Greg’s a huge rugby fan, gave me a great book on the All Blacks recently, which I really enjoyed reading. But the secret about Greg Donlan is he’s a great bowls player. Aren’t you, Greg?

Greg: I’m too young for that.

Stephanie: Well, that’s the kind of interesting thing. So this would be Avalon?

Greg: Yes, it is up at Avalon, yeah. It’s a lovely sport.

Stephanie: A beautiful sport, is it?

Greg: A beautiful sport in a beautiful spot.

Stephanie: Great. Well, we’ll see you in the Commonwealth Games or whatever very soon, probably.

Greg: There’s the plan.

Stephanie: That’s the plan?

Greg: Yeah.

Stephanie: That’s good. Well, there you go.  Greg, do sales people have to be born a sales person, or can you teach someone to sell?

Greg: It used to be that you had to be born, Stephanie, but I think things are changing, and now you can certainly train and develop salespeople.

Stephanie: Right.

Greg: But in a different way than we used to train them before.

Stephanie: Yeah, okay.

Greg: I believe that sales has turned more into a sophisticated system, and it’s probably more about educating than selling. This is what the successful ones are doing now. So whereas before we let them do their own thing, the good sales managers now have a structure. They have a system, and say if we get an inquiry, there are four or five steps over two weeks or two months, whatever it might be, or even two hours if it’s a commodity type sale. These are the things we do when we run it as a system, and if you run things like that as a system, it’s easy to replicate, so you get a consistent result.

Stephanie: If you’re running it as a system, and you’re saying, this is our plan, this is how it works, here’s our playbook for how we do sales here, you’d still have a variety of people that you’d be hiring into a sales role, wouldn’t you?

Greg: Of course you would, yes.

Stephanie: And traditionally people would say, ‘Well, the problem with hiring salespeople is they won’t do what you tell them.’ And I remember when I was a sales VP, way back, and my sales ops manager saying to me, ‘None of them do whatever you tell them to do, and you’re the worst.’

Greg: Yes, yeah.

Stephanie: Yes, perfect. Thank you,’ I said to him, but how is a more typical salesperson, not much attention to detail … Do you want me to make the money, or do you want me to do this admin? How does that person fit into your system approach?

Greg: Well, there’s always room I think for the mercurial player, someone who’s just got that gift. And I guess the argument often is, and I’ve seen this in lots of organisations where they say, ‘Well, I’ve got Freddy. He’s just sensational. I can’t afford to let him go, but he doesn’t play the system, or he doesn’t play the pattern.’

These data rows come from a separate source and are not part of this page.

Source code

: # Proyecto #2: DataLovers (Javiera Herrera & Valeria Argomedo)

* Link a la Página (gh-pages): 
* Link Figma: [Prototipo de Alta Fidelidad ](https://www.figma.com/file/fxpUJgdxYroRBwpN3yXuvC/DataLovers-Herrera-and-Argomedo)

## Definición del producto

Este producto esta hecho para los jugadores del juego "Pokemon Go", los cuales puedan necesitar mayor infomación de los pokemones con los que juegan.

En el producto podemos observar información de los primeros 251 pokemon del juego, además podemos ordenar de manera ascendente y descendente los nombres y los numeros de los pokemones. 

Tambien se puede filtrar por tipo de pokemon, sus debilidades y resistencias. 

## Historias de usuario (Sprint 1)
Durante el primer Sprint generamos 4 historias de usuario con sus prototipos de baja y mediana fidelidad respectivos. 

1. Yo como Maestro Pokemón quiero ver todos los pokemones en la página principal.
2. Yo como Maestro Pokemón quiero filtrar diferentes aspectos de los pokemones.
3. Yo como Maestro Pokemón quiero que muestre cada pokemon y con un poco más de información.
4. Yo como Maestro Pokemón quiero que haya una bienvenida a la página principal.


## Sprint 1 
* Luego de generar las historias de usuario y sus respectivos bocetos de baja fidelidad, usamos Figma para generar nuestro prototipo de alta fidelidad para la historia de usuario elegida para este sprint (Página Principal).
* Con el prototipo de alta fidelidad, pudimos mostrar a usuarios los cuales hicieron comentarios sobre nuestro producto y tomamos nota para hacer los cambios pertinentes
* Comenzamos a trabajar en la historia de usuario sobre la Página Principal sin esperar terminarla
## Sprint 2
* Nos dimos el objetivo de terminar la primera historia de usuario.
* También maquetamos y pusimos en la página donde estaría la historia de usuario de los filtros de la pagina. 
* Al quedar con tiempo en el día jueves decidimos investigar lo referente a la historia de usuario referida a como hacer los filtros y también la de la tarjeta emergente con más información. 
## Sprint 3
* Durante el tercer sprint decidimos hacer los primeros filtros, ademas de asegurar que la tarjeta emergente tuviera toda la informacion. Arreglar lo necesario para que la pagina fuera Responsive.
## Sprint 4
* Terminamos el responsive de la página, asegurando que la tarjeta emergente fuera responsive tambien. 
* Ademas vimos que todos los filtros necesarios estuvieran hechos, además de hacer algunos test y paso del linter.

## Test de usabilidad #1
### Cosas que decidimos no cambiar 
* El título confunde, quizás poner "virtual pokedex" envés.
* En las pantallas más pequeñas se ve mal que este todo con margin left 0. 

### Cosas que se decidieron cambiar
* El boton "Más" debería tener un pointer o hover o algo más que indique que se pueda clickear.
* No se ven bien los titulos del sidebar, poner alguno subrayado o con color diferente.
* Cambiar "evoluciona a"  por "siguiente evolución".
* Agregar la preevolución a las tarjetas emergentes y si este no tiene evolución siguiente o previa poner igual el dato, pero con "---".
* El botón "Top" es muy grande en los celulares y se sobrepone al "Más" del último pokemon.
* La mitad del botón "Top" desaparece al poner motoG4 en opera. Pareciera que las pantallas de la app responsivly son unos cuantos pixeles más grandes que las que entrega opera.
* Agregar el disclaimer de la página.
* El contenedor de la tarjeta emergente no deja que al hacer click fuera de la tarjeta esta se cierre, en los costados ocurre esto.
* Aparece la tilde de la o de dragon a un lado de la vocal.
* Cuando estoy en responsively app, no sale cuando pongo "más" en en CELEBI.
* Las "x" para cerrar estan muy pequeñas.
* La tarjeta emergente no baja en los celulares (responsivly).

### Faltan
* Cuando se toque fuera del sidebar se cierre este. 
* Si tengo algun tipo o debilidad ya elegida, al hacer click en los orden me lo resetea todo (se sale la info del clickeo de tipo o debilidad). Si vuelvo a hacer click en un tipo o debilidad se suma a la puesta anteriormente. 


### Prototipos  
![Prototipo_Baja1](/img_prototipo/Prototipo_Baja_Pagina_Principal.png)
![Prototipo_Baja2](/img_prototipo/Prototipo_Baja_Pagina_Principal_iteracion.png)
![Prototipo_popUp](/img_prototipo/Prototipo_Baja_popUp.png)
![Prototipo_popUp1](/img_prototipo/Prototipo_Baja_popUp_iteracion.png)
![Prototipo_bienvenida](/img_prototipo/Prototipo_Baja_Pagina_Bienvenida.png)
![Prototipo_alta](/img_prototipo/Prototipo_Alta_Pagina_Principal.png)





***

Now that’s great, and you let people go like that, but the challenge is then when their sales start to drop, and then all of a sudden they’ve got nothing to come back on to. They haven’t got a foundation or a base for a system. We saw that with the GFC, people that had been selling the way they had been selling for years were saying to me, ‘Oh, I can’t understand it. I’m doing the same things.’ But of course, the targets moved.

Stephanie: Yes.

Greg: So I think it’s so important that you have people that are adaptable. The people that are, I guess off the cuff, you know, sort of salespeople, they have their day, and probably you can afford to have one or two in a sales organisation of 10 or 12, but you can’t afford to have everyone like that now, because they’re hard to come by.

Stephanie: And so the issue is not only when times are tough, they don’t know what to do, the other thing is they can’t train people, can they? Because they are the people, you say, ‘All right, Freddy. You’re a gun, here’s my new person. Can you train them?’ They go-

Greg: ‘I don’t know what I do.’

Stephanie: ‘I don’t know what I do.’

Greg: Yeah, ‘It just happens.’

Stephanie: Yeah.

Greg: Yeah, so a good sales manager can actually pick the eyes out of what Freddie does, and teach others to replicate it. That’s the good teacher or the good trainer, and that’s where they build a best practice system for a business.

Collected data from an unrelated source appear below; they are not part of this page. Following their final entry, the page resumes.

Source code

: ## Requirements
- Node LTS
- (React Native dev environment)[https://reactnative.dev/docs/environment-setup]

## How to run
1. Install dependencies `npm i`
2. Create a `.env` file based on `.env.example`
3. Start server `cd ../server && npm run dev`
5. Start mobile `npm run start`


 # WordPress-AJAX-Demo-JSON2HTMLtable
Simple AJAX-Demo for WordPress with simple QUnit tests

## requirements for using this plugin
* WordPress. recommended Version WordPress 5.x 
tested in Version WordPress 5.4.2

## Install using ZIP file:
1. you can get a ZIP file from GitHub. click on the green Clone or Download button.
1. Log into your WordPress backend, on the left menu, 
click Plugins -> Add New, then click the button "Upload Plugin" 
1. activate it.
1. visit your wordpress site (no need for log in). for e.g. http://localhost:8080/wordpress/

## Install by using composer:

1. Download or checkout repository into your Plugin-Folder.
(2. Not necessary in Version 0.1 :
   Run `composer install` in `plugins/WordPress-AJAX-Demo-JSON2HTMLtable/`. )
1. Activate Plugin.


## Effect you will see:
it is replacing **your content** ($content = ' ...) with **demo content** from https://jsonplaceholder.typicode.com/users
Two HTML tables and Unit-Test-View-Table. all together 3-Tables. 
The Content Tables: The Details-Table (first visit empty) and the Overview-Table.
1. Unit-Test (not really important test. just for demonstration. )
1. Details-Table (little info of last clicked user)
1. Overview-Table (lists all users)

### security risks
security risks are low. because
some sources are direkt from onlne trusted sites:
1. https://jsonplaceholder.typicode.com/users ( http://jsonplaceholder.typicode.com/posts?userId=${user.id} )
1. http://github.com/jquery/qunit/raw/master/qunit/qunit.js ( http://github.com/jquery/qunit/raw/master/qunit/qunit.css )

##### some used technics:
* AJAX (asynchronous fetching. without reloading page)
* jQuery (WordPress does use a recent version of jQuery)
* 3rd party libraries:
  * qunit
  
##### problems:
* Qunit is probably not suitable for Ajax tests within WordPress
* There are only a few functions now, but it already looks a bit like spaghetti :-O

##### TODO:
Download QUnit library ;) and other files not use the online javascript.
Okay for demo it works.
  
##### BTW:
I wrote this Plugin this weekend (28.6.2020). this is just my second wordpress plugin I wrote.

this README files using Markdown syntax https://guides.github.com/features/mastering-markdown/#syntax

Stephanie:  And we’ll get to the system. First of all, I’m still kind of interested about hiring individual salespeople, because I get asked about this. I was asked yesterday with a group of people I was with:

How do you identify if someone’s going to be able to be a good salesperson?

Greg: You watch them, and that’s very interesting-

Stephanie: Okay, tell me about that.

Greg: From asking them. So in my roles, differently, I often found myself 10-15 years ago, being called in by my clients to the final interview. They’d say, ‘Greg, we’re hiring a new sales person. We’ve got someone that we think is pretty good, but we’ve done this before and messed it up. Wouldn’t mind your opinion.’

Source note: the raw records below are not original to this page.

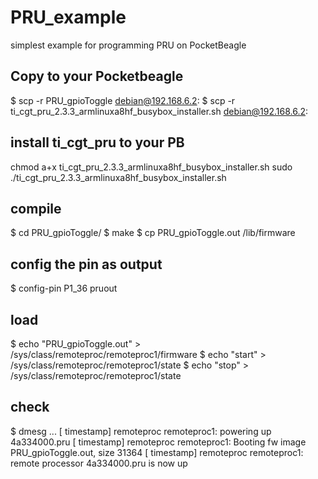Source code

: # PRU_example
simplest example for programming PRU on PocketBeagle



## Copy to your Pocketbeagle
$ scp -r PRU_gpioToggle debian@192.168.6.2:
$ scp -r ti_cgt_pru_2.3.3_armlinuxa8hf_busybox_installer.sh  debian@192.168.6.2:

## install ti_cgt_pru to your PB
chmod a+x ti_cgt_pru_2.3.3_armlinuxa8hf_busybox_installer.sh
sudo ./ti_cgt_pru_2.3.3_armlinuxa8hf_busybox_installer.sh

## compile
$ cd PRU_gpioToggle/
$ make
$ cp PRU_gpioToggle.out /lib/firmware

## config the pin as output
$ config-pin P1_36 pruout

## load
$ echo "PRU_gpioToggle.out" > /sys/class/remoteproc/remoteproc1/firmware
$ echo "start" > /sys/class/remoteproc/remoteproc1/state
$ echo "stop" > /sys/class/remoteproc/remoteproc1/state

## check
$ dmesg
...
[  timestamp] remoteproc remoteproc1: powering up 4a334000.pru
[  timestamp] remoteproc remoteproc1: Booting fw image PRU_gpioToggle.out, size 31364
[  timestamp] remoteproc remoteproc1: remote processor 4a334000.pru is now up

So when I had the lamb to the slaughter. I’ve got a client who wants to hire this person. They just want me to say yes.

He’s good. They’re looking for confirmation. If you say no, I’m the bad guy.

But then I realised I’m sitting down across the desk from somebody asking them questions, and people in that sort of role aren’t bad talkers.

Stephanie: Well, that’s the idea, isn’t it?

Greg: Yeah, you’re good at cold calling. Oh, fantastic. Let me tell you about the time I did this, so then they can tell you the story, and they tell you all the theory, and then the day they start, you say, ‘Well, off you go.’ A couple of days later, and they’re still hanging around the office, and you’re scratching your head thinking to yourself, ‘What’s going on here?’ And they look at them and they say, ‘I’m still waiting for my business cards to come in, or I’m still waiting for the new brochure.’

Stephanie: I need a brochure.

Greg: Yeah, I’ve got to have a brochure.

Stephanie: If I had a better brochure … Gotta have a brochure. Yeah.

Greg: So in other words, they talked a bit of game and they played, and the challenge with interviewing people when hiring is that we tend to ask them questions. If you were a professional sports person, be it a netball, or a soccer player, or a footballer, or even a bowler, we just sit there and ask them questions?

Stephanie: No.

Greg: How do you tackle? ‘Oh, I around the legs, and I wrapped my head here, and I got my arms around there. Then I slide my arms down.’ Perfect. I’m thinking tick, tick, tick. This person knows how to tackle. Then you send them out on Saturday, and they’re a traffic policeman. They guiding people through. So the way to hire footballer is to go and watch them play.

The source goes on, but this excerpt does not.